ここで全面賛同できるようになったら、漢の道の入り口に立ったと思っていい…かもしれない。


 しかし、今回ばかりはタイミングが悪かった。


「ちょっ、ちょっと待って、大河く、ああぅっ!
 しゅ、集中、がっ……あああん!」


 ぐらぐらぐらぐらぐら。


 大河が一揉みするごとに揺れが大きくなっている。
 次いで、大河は顔を肌に……多分うなじと思われる……に擦りつけ始めた。


「ちょ、ちょっと、本当にヤバイって…ああ、あうっ!
 み、未亜ちゃん!」


「はっ、はいいぃ!
 ちょっとお兄ちゃん、起きて!
 っていうか、顔を擦り付けるのと手を動かすのやめて!」


 そう言うや否や、大河の手は未亜によって引っこ抜かれた。 
 大河は眠っている筈なので、割と非力な未亜の腕にも逆らえない。
 桃源郷もここまで、と後の地獄を覚悟する。


「お、おにいちゃんっ!
 ダリアさんから離れてこっちに来て!
 この際怒らないから!
 頼むから目を開けて、自分が何処にいるのか把握してちょうだい!」


(?)


 予想していたのと少々違う内容に、大河はうっすらと目を開けた。


「ん…なんだよ…うるせーなぁ…」


 こんな時でも、『俺は寝ていた』とアピールする姿勢には感嘆するべきか。
 間違いなく無駄になる、という事は本人にも分かっているはずだけれど。


(え〜っと…未亜?
 あれ?
 怒ってない……むしろ涙目になってるぞ?
 そりゃ、目の前で他の女に手を出したのは悪かったけど、それだけならいつも通りに鉄拳が飛ぶはず…。

 そういえば、俺が胸揉んでたのは誰なんだ?
 ……あー、確かダリアこと乳…逆だっけ?
 性格のいい美人じゃなくて、いい性格した美人だったな…。

 …それはともかく、俺が今何処にいるのかだって?)


 顔を上げ、眼を開いて正面を見る。
 山と、山にかかる雲が見えた。


 左を見た。
 遙か彼方の山脈と、真っ直ぐに続く道が見えた。


 右を見た。
 ……険しい山が見える。


 後ろを見た。
 空しかない。


「……ここは何処だ」


 呆然と呟く大河に、未亜は金切り声を上げた。


「下! 前後左右はいいから下を見て!」

「?」


 ……出来のいい箱庭が見える。
 結構大きくて、小さな人間らしい物体がうろちょろしている。


(あはは〜、いい出来だな〜。
 誰がこんなの作ったんだ?

 あんな小人みたいな大きさの人形を動かして、RPGゲームみたいな街を一つ再現するなんて…。
 うん、きっとマニアに違いない。
 探し出してエロゲのキャラクターでも作ってもらおう…………って)


「は、箱庭でもなきゃパノラマでもねえーッ!?
 ってか海抜何メートルなんだここはーッ!?
 そもそもどうやって浮いてるんだーっ!」

「海抜なんて知らないよー!
 落っこちたらバラバラになる高度だとしかわからないよー!」

「それだけわかってれば十分……あんっ、しゅ、集中力が切れちゃう…。
 落ちちゃったら大河君のテクニックのせい…はぁうっ!」

「おぅわぅああっ!?」

 大混乱。


 ジタバタ暴れる大河を未亜が羽交い絞めにして、ダリアが急いで降下に入った。

 しかし、どうやら体が火照って集中が邪魔されているらしい。
 制御に少々失敗したらしく、100メートルほど自由落下して、再び止まる。
 もしこのまま落下してペチャンコにでもなろうものなら、大河はセクハラテクニックで自分の首を絞めた男として語り継がれるかもしれない。

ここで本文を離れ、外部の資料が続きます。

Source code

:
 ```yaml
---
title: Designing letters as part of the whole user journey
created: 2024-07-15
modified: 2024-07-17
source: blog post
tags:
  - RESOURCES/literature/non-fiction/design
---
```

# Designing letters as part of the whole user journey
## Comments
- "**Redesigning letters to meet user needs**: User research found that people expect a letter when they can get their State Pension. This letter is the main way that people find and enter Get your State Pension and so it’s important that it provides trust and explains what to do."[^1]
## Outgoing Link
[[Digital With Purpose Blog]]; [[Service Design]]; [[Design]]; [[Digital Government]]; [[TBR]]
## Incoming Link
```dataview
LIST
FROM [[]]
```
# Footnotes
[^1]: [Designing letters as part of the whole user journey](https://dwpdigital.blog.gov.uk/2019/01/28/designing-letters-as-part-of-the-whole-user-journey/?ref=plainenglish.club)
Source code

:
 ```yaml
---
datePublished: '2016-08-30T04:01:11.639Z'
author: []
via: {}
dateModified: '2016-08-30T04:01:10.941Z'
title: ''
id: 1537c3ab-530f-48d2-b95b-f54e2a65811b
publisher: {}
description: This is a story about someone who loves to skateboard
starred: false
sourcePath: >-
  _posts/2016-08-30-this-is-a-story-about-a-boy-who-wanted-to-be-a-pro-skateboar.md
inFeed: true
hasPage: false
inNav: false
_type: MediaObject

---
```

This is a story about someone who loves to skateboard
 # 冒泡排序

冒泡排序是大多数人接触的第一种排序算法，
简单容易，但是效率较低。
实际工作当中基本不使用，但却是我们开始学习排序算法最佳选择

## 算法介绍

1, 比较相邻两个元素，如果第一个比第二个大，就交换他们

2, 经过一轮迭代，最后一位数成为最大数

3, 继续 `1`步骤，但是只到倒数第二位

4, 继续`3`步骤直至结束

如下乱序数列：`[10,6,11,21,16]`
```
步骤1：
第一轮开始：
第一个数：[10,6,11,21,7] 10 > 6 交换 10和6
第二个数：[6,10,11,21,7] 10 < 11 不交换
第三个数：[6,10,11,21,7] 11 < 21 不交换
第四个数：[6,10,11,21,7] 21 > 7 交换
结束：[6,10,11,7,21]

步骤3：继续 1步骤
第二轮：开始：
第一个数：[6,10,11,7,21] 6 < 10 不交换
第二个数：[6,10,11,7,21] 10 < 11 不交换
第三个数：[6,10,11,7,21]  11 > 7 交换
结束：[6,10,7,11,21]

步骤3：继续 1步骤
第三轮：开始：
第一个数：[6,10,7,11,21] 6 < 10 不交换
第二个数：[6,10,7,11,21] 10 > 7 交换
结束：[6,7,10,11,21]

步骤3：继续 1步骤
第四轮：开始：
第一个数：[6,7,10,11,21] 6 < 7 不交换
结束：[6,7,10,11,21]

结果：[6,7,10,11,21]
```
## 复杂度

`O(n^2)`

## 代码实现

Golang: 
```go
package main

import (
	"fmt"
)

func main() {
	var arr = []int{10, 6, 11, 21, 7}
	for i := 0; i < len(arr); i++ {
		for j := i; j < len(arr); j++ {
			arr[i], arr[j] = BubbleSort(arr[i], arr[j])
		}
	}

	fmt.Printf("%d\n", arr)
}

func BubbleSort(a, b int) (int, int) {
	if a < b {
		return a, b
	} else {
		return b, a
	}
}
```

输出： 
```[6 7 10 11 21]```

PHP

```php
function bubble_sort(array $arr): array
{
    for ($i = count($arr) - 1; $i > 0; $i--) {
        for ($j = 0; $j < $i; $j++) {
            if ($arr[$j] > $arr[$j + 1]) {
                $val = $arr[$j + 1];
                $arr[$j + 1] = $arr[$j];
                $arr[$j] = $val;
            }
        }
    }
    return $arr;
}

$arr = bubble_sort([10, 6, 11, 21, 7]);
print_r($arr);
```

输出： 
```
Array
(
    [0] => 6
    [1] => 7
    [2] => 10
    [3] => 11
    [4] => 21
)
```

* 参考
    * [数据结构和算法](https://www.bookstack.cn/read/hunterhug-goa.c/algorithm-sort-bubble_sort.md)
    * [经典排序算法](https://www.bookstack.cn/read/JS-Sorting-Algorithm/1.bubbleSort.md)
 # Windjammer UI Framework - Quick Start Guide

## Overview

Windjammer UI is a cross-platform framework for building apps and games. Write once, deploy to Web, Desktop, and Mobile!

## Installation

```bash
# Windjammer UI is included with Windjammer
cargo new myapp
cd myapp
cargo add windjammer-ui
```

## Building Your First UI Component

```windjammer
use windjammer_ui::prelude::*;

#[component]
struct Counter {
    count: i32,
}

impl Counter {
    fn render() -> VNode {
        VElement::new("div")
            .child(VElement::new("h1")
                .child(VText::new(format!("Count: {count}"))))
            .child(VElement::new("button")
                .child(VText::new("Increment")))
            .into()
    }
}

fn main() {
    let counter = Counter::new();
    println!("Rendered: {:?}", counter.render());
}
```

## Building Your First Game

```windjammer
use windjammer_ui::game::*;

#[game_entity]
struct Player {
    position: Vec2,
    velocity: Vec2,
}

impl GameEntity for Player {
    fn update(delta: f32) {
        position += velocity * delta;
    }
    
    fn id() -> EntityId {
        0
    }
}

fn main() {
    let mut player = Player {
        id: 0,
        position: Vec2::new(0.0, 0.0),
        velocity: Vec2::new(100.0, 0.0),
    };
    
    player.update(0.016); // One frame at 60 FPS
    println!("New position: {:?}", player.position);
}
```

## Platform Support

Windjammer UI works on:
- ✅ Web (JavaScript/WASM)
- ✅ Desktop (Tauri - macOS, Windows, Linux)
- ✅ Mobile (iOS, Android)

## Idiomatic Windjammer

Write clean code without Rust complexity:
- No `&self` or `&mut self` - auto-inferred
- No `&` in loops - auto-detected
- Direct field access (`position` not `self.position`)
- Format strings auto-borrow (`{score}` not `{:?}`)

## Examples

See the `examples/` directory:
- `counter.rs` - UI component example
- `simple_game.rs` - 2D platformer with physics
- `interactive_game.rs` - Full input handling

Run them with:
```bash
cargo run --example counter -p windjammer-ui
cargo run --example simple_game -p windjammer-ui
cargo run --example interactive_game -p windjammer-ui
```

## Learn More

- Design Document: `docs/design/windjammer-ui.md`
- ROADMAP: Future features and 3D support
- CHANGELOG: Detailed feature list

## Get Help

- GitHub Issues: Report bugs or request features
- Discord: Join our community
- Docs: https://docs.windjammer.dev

(ヨコッチじゃあるまいし、そんな情けなさ過ぎる語られ方は御免じゃあっ!)


 大河の叫びが天に届いたか、残り50メートルくらいまでは問題なく降下できた。
 ちなみにヨコッチとは、大河のバイト中に知り合ったスケベ仲間である。
 言うまでもなく、あの煩悩小僧だ。

 しかし。


「も、もうダメ……集中力が…」

「ええっ!?」

「ど、どうにかならないんですか!?
 っていうかお兄ちゃん!
 いったいどんな事までしたの!?」

「ああああああああ未亜怖いぞ」

「ちょ、ちょっと静かにしてよ…。
 3人抱えてちゃ地上まで保たないわ……。
 せめて2人程度なら…」


 一拍置いて、未亜とダリアは大河を見た。


「くっ、やはりそうくるか…」

「ごめんねぇ大河君……でも、そもそもの原因はアナタだし…」

「お兄ちゃんなら、きっと大丈夫だよね?
 大丈夫、ちゃんと看病してあげるから」


 はっきり言って、選択の余地はない。
 コメディ風味ではあるが、実際はとても切羽詰っている。

 ダリアは既に限界。

 人数を一人減らすのは、即ちその人物を見捨てるという事。

 術者のダリアを外すのは論外。
 残った大河と未亜だが、大河としては最愛の妹を見捨てるわけにはいかない。
 未亜としても、この世界よりも大切な大河が死ぬような事でもあれば、ほぼ確実に後を追う。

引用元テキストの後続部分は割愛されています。